Enam orang diantaranya mengaku ditahan tanpa diadili, disiksa, dipenjara minimal dua tahun, serta mengalami stigma setelah dibebaskan. Mereka juga mengalami trauma panjang akibat penderitaan.
Saya bertatap muka dan mewawancarai satu per satu setelah dibantu oleh Lembaga Pengabdian Hukum (LPH) Yaphi, Solo, Jateng. Organisasi ini telah mendampingi sebagian korban eks tapol PKI di Solo dan beberapa kota di Jateng selama bertahun-tahun.
"Saya kasihan kepada mbak Putri (Haryati Panca Putri, Direktur LPH Yaphi) yang mendampingi kita dari nol selama bertahun-tahun. Dulu kita trauma berat, sampai akhirnya berani ngomong seperti sekarang," ungkap Martono, pria 84 tahun asal Solo.
Martono adalah korban kekerasan oleh aparat negara setelah peristiwa G30S. Dia menyebut dirinya sebagai "pelaku, korban sekaligus saksi".
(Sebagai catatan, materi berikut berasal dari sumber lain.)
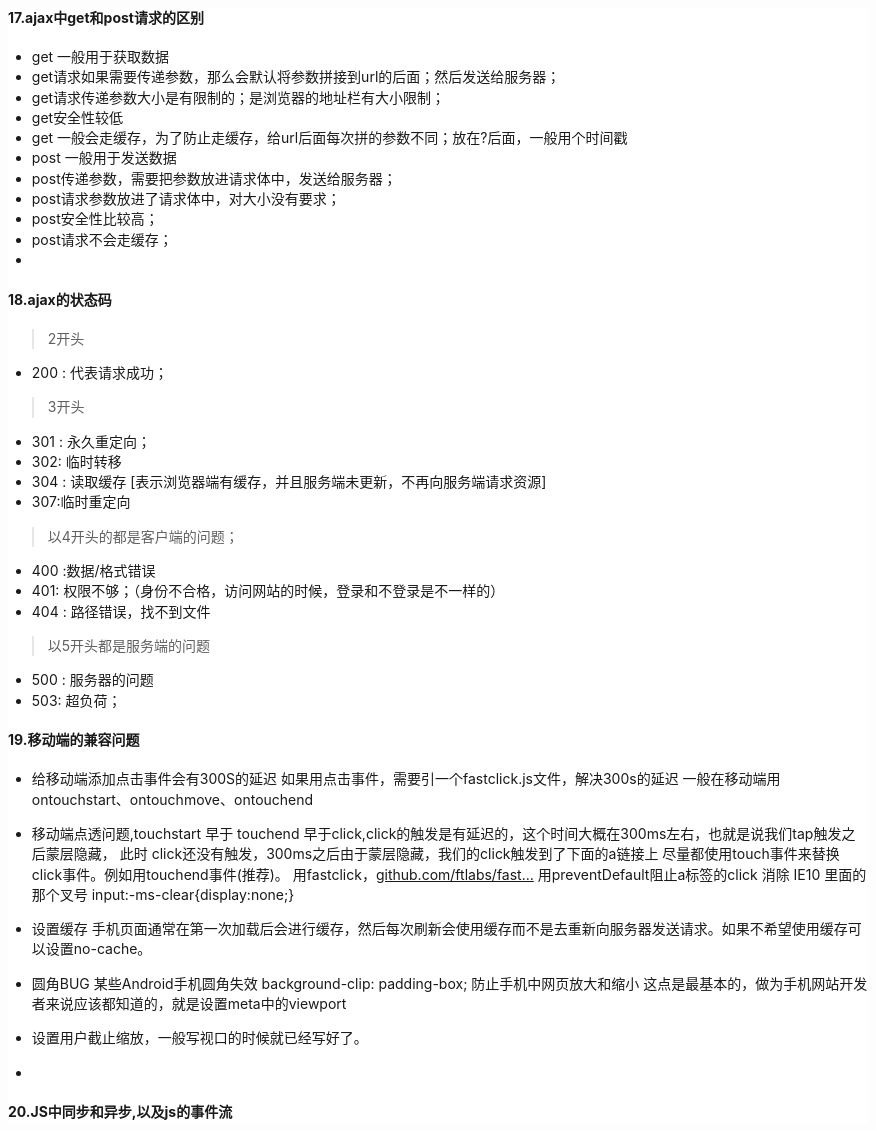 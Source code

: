 
#### 17.ajax中get和post请求的区别

- get 一般用于获取数据
- get请求如果需要传递参数，那么会默认将参数拼接到url的后面；然后发送给服务器；
- get请求传递参数大小是有限制的；是浏览器的地址栏有大小限制；
- get安全性较低
- get 一般会走缓存，为了防止走缓存，给url后面每次拼的参数不同；放在?后面，一般用个时间戳
- post 一般用于发送数据
- post传递参数，需要把参数放进请求体中，发送给服务器；
- post请求参数放进了请求体中，对大小没有要求；
- post安全性比较高；
- post请求不会走缓存；
- 

#### 18.ajax的状态码

> 2开头

- 200 : 代表请求成功；

> 3开头

- 301 : 永久重定向；
- 302: 临时转移
- 304 : 读取缓存 [表示浏览器端有缓存，并且服务端未更新，不再向服务端请求资源]
- 307:临时重定向

> 以4开头的都是客户端的问题；

- 400 :数据/格式错误
- 401: 权限不够；（身份不合格，访问网站的时候，登录和不登录是不一样的）
- 404 : 路径错误，找不到文件

> 以5开头都是服务端的问题

- 500 : 服务器的问题
- 503: 超负荷；

#### 19.移动端的兼容问题

- 给移动端添加点击事件会有300S的延迟 如果用点击事件，需要引一个fastclick.js文件，解决300s的延迟 一般在移动端用ontouchstart、ontouchmove、ontouchend
- 移动端点透问题,touchstart 早于 touchend 早于click,click的触发是有延迟的，这个时间大概在300ms左右，也就是说我们tap触发之后蒙层隐藏， 此时 click还没有触发，300ms之后由于蒙层隐藏，我们的click触发到了下面的a链接上 尽量都使用touch事件来替换click事件。例如用touchend事件(推荐)。 用fastclick，[github.com/ftlabs/fast…](https://github.com/ftlabs/fastclick) 用preventDefault阻止a标签的click 消除 IE10 里面的那个叉号 input:-ms-clear{display:none;}
- 设置缓存 手机页面通常在第一次加载后会进行缓存，然后每次刷新会使用缓存而不是去重新向服务器发送请求。如果不希望使用缓存可以设置no-cache。

- 圆角BUG 某些Android手机圆角失效 background-clip: padding-box; 防止手机中网页放大和缩小 这点是最基本的，做为手机网站开发者来说应该都知道的，就是设置meta中的viewport

- 设置用户截止缩放，一般写视口的时候就已经写好了。
- 

#### 20.JS中同步和异步,以及js的事件流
"Saya lima kali dibantai. Tapi Tuhan lindungi saya. Saya masih hidup," kata pria yang mengaku bekerja sebagai teknisi dan tak pernah tertarik politik.
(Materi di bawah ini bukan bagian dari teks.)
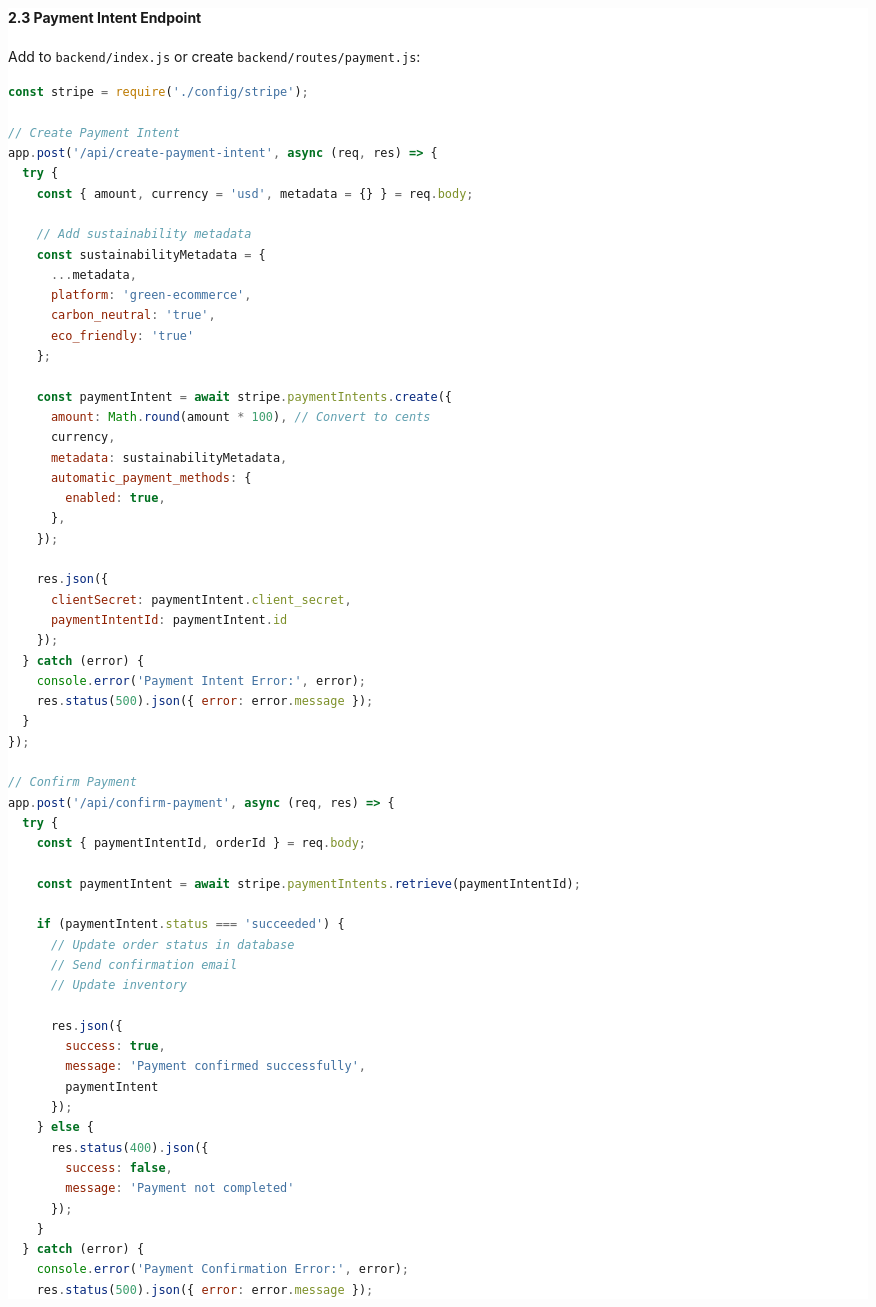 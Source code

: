 #### 2.3 Payment Intent Endpoint
Add to `backend/index.js` or create `backend/routes/payment.js`:
```javascript
const stripe = require('./config/stripe');

// Create Payment Intent
app.post('/api/create-payment-intent', async (req, res) => {
  try {
    const { amount, currency = 'usd', metadata = {} } = req.body;
    
    // Add sustainability metadata
    const sustainabilityMetadata = {
      ...metadata,
      platform: 'green-ecommerce',
      carbon_neutral: 'true',
      eco_friendly: 'true'
    };

    const paymentIntent = await stripe.paymentIntents.create({
      amount: Math.round(amount * 100), // Convert to cents
      currency,
      metadata: sustainabilityMetadata,
      automatic_payment_methods: {
        enabled: true,
      },
    });

    res.json({
      clientSecret: paymentIntent.client_secret,
      paymentIntentId: paymentIntent.id
    });
  } catch (error) {
    console.error('Payment Intent Error:', error);
    res.status(500).json({ error: error.message });
  }
});

// Confirm Payment
app.post('/api/confirm-payment', async (req, res) => {
  try {
    const { paymentIntentId, orderId } = req.body;
    
    const paymentIntent = await stripe.paymentIntents.retrieve(paymentIntentId);
    
    if (paymentIntent.status === 'succeeded') {
      // Update order status in database
      // Send confirmation email
      // Update inventory
      
      res.json({ 
        success: true, 
        message: 'Payment confirmed successfully',
        paymentIntent 
      });
    } else {
      res.status(400).json({ 
        success: false, 
        message: 'Payment not completed' 
      });
    }
  } catch (error) {
    console.error('Payment Confirmation Error:', error);
    res.status(500).json({ error: error.message });
```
Dia kemudian dibebaskan, tapi dengan syarat bersedia "membuang mayat orang-orang (PKI) yang dibantai."
"Selama dua tahun, saya buang mayat. Kalau malam Minggu, kadang-kadang 20 hingga 25 mayat yang saya buang," ungkapnya seraya menyebut salah-satu lokasi pembuangannya adalah Sungai Bengawan Solo yaitu dari atas jembatan Bacem.
Martono terlihat lancar mengungkapkan pengalaman horor tersebut.
Apa komentar Anda soal ide rekonsiliasi? Tanya saya. "Pelaku dan korban damai? Enake (Enaknya)! Habis dikepruk (dihantam), disuruh damai? Apa ada hukumnya?" Martono menjawab.
Begitulah Martono. Para eks tapol lain asal Kroya, Sragen, Purwokerto, Sukoharjo, serta Boyolali siang itu juga terlihat gamblang saat mengungkap kegetiran masa lalunya.
Dalam pertemuan siang itu, pimpinan LPK Yaphi, Haryati Panca Putri memilih sedikit bicara. "Biarlah korban yang berbicara. Suara korban yang harus kita suarakan," ujar Putri.
Dia mengaku hanya mendampingi, melakukan penguatan, pendidikan dan mewujudkan hak para korban pelanggaran HAM tersebut. "Utamanya saat ini adalah LPSK (Lembaga Perlindungan Saksi dan Korban), bantuan psiko-sosial bagi korban," ungkapnya.
Dalam pertemuan dengan eks tapol '65, LPK Yaphi juga terus menggelar semacam diskusi untuk mengkritisi materi Rancangan Undang-undang Komisi kebenaran dan rekonsiliasi.
Upaya pengungkapan kebenaran serta ditindaklanjuti rekonsiliasi "kecil-kecilan" di tingkat akar rumput sepertinya akan terus berlanjut, di tengah ketidakjelasan sikap negara dalam menyelesaikan dugaan pelanggaran HAM berat atas para eks tapol '65.